Therapists use hypnosis to put you in state of heightened focus and concentration. According to the Wellness Institute, hypnosis can help ease anxiety, nausea, and pain associated with cancer. It can also help people with lung cancer quit smoking.
Marijuana has been used medicinally for thousands of years. The active chemicals in marijuana, called cannabinoids, prompt the body to produce other chemicals that can boost the body’s central nervous system and immune system.
Twenty-five states and the District of Columbia have passed laws legalizing marijuana use for medicinal purposes. But it’s still illegal to possess in the United States under federal law.
Several studies show medical marijuana does not increase the risk of lung or other cancers. There is evidence that cannabinoids are effective for treating nausea and vomiting. The active chemicals also boost the appetite in people with cancer who are undergoing chemotherapy.
There are two cannabinoids that are approved by the FDA for prevention and treatment of chemotherapy-induced nausea and vomiting. Other laboratory studies show that marijuana is effective in killing cancer cells. But medical marijuana is not an FDA approved cancer treatment.
Meditation is a state of silent inner reflection that helps to quiet the mind from outside “chatter.”
It can be helpful in reducing stress and tension associated with managing lung cancer. Meditative deep breathing techniques may also help lung cancer patients boost their lung function.
There is no set diet plan for someone with lung cancer. A person’s nutritional needs may change throughout their treatment. Yet some foods can affect a person’s lung cancer symptoms.
It’s important for people with lung cancer to maintain a healthy weight and get the energy and nutrients they need to go through treatment.
Some nutrition tips for people with lung cancer include:
- avoiding low-calorie or non-nutritious foods and drinks like sodas and chips
- eating whenever you feel hungry
- supplementing your diet with high-calorie drinks if needed
- using herbs and spices when cooking to make food more appealing
- consuming liquid or pureed meals if you’re having trouble eating solid foods
- eating several small meals throughout the day instead of a few large meals
- drinking mint and ginger teas to reduce nausea
- avoiding dietary supplements unless you talk to your doctor first
- eating sitting up and not lying down after eating
- eating bland foods if your stomach or mouth are sore
- eating high-fiber foods to ease constipation
Yoga is a series of body poses that combines breathing with stretching as a form of moving meditation. Yoga has shown to help relieve anxiety, depression, and insomnia. It can also promote a sense of well-being. And it can help people with lung cancer relax and sleep better. Inverted yoga poses help blood flow from the legs and pelvis back to the heart, and then through the lungs where it becomes freshly oxygenated.

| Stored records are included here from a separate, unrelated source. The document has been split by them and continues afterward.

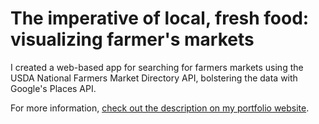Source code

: # The imperative of local, fresh food: visualizing farmer's markets

I created a web-based app for searching for farmers markets using the USDA National Farmers Market Directory API, bolstering the data with Google's Places API.

For more information, [check out the description on my portfolio website](http://cathrynploehn.com/blog/2018/01/29/the-imperative-of-local-fresh-food-visualizing-farmers-markets/).
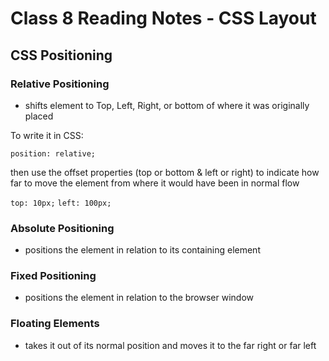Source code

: # Class 8 Reading Notes - CSS Layout

## CSS Positioning

### Relative Positioning
  - shifts element to Top, Left, Right, or bottom of where it was originally placed

To write it in CSS:

`position: relative;`

then use the offset properties (top or bottom & left or right) to indicate how far to move the element from where it would have been in normal flow

`top: 10px;`
`left: 100px;`


### Absolute Positioning
  - positions the element in relation to its containing element


### Fixed Positioning
  - positions the element in relation to the browser window


### Floating Elements
  - takes it out of its normal position and moves it to the far right or far left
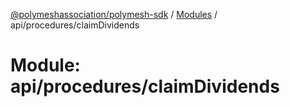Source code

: [@polymeshassociation/polymesh-sdk](../README.md) / [Modules](../modules.md) / api/procedures/claimDividends

# Module: api/procedures/claimDividends
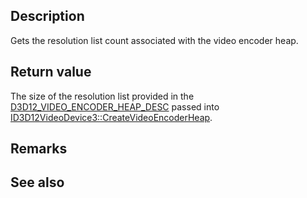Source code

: ## Description

Gets the resolution list count associated with the video encoder heap.

## Return value

The size of the resolution list provided in the [D3D12_VIDEO_ENCODER_HEAP_DESC](https://learn.microsoft.com/windows/win32/api/d3d12video/ns-d3d12video-d3d12_video_encoder_heap_desc) passed into [ID3D12VideoDevice3::CreateVideoEncoderHeap](https://learn.microsoft.com/windows/win32/api/d3d12video/nf-d3d12video-id3d12videodevice3-createvideoencoderheap).

## Remarks

## See also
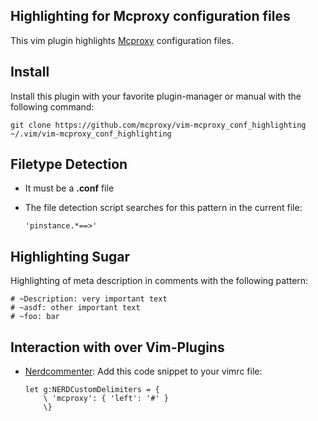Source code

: ## Highlighting for Mcproxy configuration files
This vim plugin highlights [Mcproxy](https://github.com/mcproxy/mcproxy) configuration files.


## Install
Install this plugin with your favorite plugin-manager or manual with the following command:
    
    git clone https://github.com/mcproxy/vim-mcproxy_conf_highlighting  ~/.vim/vim-mcproxy_conf_highlighting


## Filetype Detection
*   It must be a **.conf** file
*   The file detection script searches for this pattern in the current file:
    
        'pinstance.*==>'

## Highlighting Sugar
Highlighting of meta description in comments with the following pattern:

    # ~Description: very important text
    # ~asdf: other important text
    # ~foo: bar

## Interaction with over Vim-Plugins
*   [Nerdcommenter](https://github.com/scrooloose/nerdcommenter):
    Add this code snippet to your vimrc file:

        let g:NERDCustomDelimiters = {
            \ 'mcproxy': { 'left': '#' }
            \}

CAM treatments and therapies are often the subject of ongoing clinical trials. The National Cancer Institute (NCI) and the National Center for Complementary and Integrative Health sponsor some of these trials.
These trials research how integrative treatments compare to conventional treatments, and how they might supplement standard treatment.

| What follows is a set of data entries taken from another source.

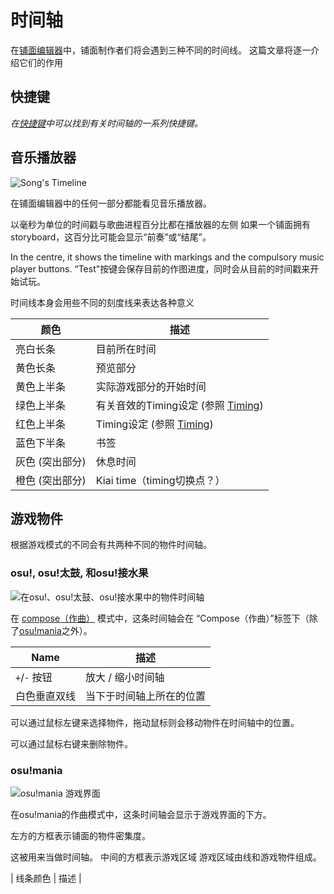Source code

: # 时间轴

在[铺面编辑器](/wiki/beatmap_editor)中，铺面制作者们将会遇到三种不同的时间线。
这篇文章将逐一介绍它们的作用

## 快捷键

_在[快捷键](/wiki/shortcut_key_reference/#general)中可以找到有关时间轴的一系列快捷键。_

## 音乐播放器

![Song's Timeline](/wiki/shared/BE_STL.jpg "Song's Timeline")

在铺面编辑器中的任何一部分都能看见音乐播放器。

以毫秒为单位的时间戳与歌曲进程百分比都在播放器的左侧
如果一个铺面拥有storyboard，这百分比可能会显示“前奏”或“结尾”。

In the centre, it shows the timeline with markings and the compulsory music player buttons.
“Test"按键会保存目前的作图进度，同时会从目前的时间戳来开始试玩。

时间线本身会用些不同的刻度线来表达各种意义

| 颜色 | 描述 |
| ------ | ----------- |
| 亮白长条 | 目前所在时间 |
| 黄色长条| 预览部分 |
| 黄色上半条| 实际游戏部分的开始时间 |
| 绿色上半条 | 有关音效的Timing设定 (参照 [Timing](/wiki/Timing)) |
| 红色上半条| Timing设定 (参照 [Timing](/wiki/Timing)) |
| 蓝色下半条 | 书签 |
| 灰色 (突出部分) | 休息时间 |
| 橙色 (突出部分) | Kiai time（timing切换点？） |



## 游戏物件

根据游戏模式的不同会有共两种不同的物件时间轴。

### osu!, osu!太鼓, 和osu!接水果

![在osu!、osu!太鼓、osu!接水果中的物件时间轴](/wiki/shared/BE_NTL.jpg "这显示了相对于音符时值与时间戳的物件。")

在 [compose（作曲）](/wiki/compose) 模式中，这条时间轴会在 “Compose（作曲）”标签下（除了[osu!mania](wiki/osu!mania)之外）。
	
| Name | 描述 |
| ---- | ----------- |
| `+`/`-` 按钮 |放大 / 缩小时间轴 |
| 白色垂直双线 | 当下于时间轴上所在的位置 |

可以通过鼠标左键来选择物件，拖动鼠标则会移动物件在时间轴中的位置。

可以通过鼠标右键来删除物件。

### osu!mania
	
![osu!mania 游戏界面](/wiki/shared/BEM_PF.jpg "osu!mania 游戏界面")

在osu!mania的作曲模式中，这条时间轴会显示于游戏界面的下方。
	
左方的方框表示铺面的物件密集度。

这被用来当做时间轴。
中间的方框表示游戏区域
游戏区域由线和游戏物件组成。

| 线条颜色 | 描述 |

The National Cancer Institute emphasizes that you should not consider a particular alternative treatment safe or effective until it has undergone research and clinical trials similar to those done for conventional cancer treatments.
Even when a treatment is supported by research, it still might interfere with your current treatment or have unwanted effects.
For these reasons, you should always consult your doctor before starting an integrative treatment. It’s also useful to ask if they know of studies supporting the outcome you want, and whether they can refer you to a practitioner.